## Task instructions
Which lines run from the one containing "为了更直观地展示 Julia 集图像，可以使用每个点的迭代次数为其着色。" to the last line of the entries? Return them exactly, with nothing more.

(Data records)

= = =

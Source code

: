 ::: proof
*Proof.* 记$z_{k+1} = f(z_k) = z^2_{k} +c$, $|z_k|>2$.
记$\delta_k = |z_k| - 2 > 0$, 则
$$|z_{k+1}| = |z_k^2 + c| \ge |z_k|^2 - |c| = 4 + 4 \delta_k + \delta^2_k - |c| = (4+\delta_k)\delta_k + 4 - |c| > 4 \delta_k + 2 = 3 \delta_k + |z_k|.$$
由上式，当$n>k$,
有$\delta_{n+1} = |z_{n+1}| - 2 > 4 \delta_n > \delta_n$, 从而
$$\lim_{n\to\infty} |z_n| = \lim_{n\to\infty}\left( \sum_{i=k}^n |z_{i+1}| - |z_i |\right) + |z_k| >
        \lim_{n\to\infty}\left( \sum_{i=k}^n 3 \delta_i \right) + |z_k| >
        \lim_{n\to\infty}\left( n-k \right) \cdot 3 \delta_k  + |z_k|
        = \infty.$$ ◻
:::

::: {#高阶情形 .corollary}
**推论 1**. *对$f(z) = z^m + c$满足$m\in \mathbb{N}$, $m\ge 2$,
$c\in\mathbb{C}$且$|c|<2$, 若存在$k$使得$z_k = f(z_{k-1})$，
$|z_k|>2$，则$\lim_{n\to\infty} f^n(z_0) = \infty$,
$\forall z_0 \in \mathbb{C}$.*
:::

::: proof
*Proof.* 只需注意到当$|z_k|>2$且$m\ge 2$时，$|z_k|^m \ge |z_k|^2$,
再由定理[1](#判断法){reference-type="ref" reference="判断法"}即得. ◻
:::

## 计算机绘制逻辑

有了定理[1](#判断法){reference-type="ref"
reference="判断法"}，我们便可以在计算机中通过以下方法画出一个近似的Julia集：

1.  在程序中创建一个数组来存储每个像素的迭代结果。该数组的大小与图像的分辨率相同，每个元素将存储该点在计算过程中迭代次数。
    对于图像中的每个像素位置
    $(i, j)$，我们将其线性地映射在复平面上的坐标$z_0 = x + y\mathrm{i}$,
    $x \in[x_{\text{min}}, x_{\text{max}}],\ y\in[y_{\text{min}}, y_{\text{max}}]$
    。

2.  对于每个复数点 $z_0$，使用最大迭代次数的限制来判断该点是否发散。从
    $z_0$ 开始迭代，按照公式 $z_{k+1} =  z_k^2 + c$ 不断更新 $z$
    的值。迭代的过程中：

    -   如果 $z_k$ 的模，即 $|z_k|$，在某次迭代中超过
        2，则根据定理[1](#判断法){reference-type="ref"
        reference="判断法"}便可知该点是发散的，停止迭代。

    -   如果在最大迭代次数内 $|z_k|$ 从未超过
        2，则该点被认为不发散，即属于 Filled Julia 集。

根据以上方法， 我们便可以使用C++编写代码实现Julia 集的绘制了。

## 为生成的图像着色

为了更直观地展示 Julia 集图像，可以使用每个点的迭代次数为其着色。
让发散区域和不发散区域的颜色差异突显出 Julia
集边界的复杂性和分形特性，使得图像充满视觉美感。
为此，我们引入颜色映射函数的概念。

= = =

## Response to this exercise
为了更直观地展示 Julia 集图像，可以使用每个点的迭代次数为其着色。
让发散区域和不发散区域的颜色差异突显出 Julia
集边界的复杂性和分形特性，使得图像充满视觉美感。
为此，我们引入颜色映射函数的概念。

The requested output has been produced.